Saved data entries

╭──

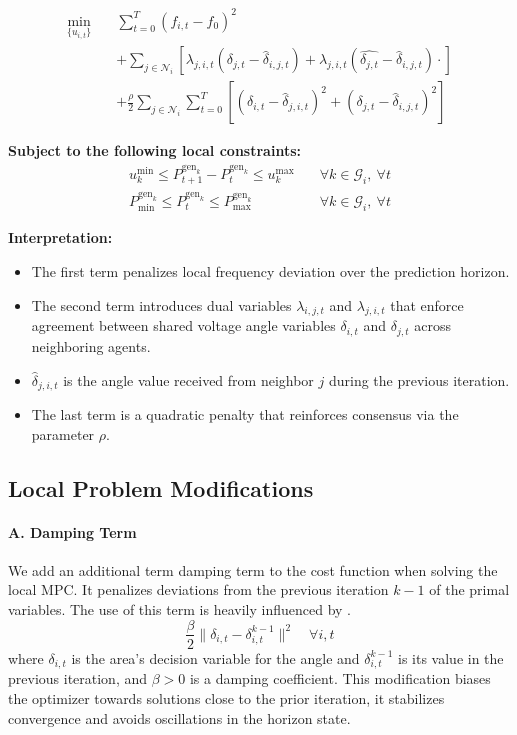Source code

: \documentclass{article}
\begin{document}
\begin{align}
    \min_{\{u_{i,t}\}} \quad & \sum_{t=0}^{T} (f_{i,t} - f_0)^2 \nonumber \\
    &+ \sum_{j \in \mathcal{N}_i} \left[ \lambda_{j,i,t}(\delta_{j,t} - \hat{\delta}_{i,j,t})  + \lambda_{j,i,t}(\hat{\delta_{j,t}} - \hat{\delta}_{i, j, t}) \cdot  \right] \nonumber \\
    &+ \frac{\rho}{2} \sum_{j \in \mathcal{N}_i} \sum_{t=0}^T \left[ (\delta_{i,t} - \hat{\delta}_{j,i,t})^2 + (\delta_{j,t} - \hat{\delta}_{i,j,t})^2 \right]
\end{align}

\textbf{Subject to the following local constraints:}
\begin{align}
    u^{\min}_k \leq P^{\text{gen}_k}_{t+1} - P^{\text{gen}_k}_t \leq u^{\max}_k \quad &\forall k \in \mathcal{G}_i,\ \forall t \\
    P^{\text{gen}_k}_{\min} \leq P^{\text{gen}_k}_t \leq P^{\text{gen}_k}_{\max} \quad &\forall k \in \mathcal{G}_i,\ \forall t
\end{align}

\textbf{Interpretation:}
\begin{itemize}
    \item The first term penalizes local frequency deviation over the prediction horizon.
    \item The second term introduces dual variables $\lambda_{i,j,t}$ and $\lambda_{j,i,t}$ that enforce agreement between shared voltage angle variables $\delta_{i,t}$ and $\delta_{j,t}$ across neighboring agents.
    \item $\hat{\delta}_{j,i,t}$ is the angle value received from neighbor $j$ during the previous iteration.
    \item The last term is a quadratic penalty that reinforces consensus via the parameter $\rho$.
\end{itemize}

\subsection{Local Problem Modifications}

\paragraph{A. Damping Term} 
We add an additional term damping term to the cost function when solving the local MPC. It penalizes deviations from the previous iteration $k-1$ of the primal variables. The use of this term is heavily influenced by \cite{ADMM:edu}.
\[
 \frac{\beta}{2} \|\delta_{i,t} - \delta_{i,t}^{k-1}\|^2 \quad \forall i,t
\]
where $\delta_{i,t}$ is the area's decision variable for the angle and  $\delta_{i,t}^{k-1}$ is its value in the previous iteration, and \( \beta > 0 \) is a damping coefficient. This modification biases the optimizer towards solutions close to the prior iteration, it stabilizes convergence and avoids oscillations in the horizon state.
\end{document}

╰──

▶ [WHAT YOU SHOULD DO]:
Once the pictures are set aside, write out each record exactly.

▶ [SOLUTION TO THE PROBLEM]:
Source code

: \documentclass{article}
\begin{document}
\begin{align}
    \min_{\{u_{i,t}\}} \quad & \sum_{t=0}^{T} (f_{i,t} - f_0)^2 \nonumber \\
    &+ \sum_{j \in \mathcal{N}_i} \left[ \lambda_{j,i,t}(\delta_{j,t} - \hat{\delta}_{i,j,t})  + \lambda_{j,i,t}(\hat{\delta_{j,t}} - \hat{\delta}_{i, j, t}) \cdot  \right] \nonumber \\
    &+ \frac{\rho}{2} \sum_{j \in \mathcal{N}_i} \sum_{t=0}^T \left[ (\delta_{i,t} - \hat{\delta}_{j,i,t})^2 + (\delta_{j,t} - \hat{\delta}_{i,j,t})^2 \right]
\end{align}

\textbf{Subject to the following local constraints:}
\begin{align}
    u^{\min}_k \leq P^{\text{gen}_k}_{t+1} - P^{\text{gen}_k}_t \leq u^{\max}_k \quad &\forall k \in \mathcal{G}_i,\ \forall t \\
    P^{\text{gen}_k}_{\min} \leq P^{\text{gen}_k}_t \leq P^{\text{gen}_k}_{\max} \quad &\forall k \in \mathcal{G}_i,\ \forall t
\end{align}

\textbf{Interpretation:}
\begin{itemize}
    \item The first term penalizes local frequency deviation over the prediction horizon.
    \item The second term introduces dual variables $\lambda_{i,j,t}$ and $\lambda_{j,i,t}$ that enforce agreement between shared voltage angle variables $\delta_{i,t}$ and $\delta_{j,t}$ across neighboring agents.
    \item $\hat{\delta}_{j,i,t}$ is the angle value received from neighbor $j$ during the previous iteration.
    \item The last term is a quadratic penalty that reinforces consensus via the parameter $\rho$.
\end{itemize}

\subsection{Local Problem Modifications}

\paragraph{A. Damping Term} 
We add an additional term damping term to the cost function when solving the local MPC. It penalizes deviations from the previous iteration $k-1$ of the primal variables. The use of this term is heavily influenced by \cite{ADMM:edu}.
\[
 \frac{\beta}{2} \|\delta_{i,t} - \delta_{i,t}^{k-1}\|^2 \quad \forall i,t
\]
where $\delta_{i,t}$ is the area's decision variable for the angle and  $\delta_{i,t}^{k-1}$ is its value in the previous iteration, and \( \beta > 0 \) is a damping coefficient. This modification biases the optimizer towards solutions close to the prior iteration, it stabilizes convergence and avoids oscillations in the horizon state.
\end{document}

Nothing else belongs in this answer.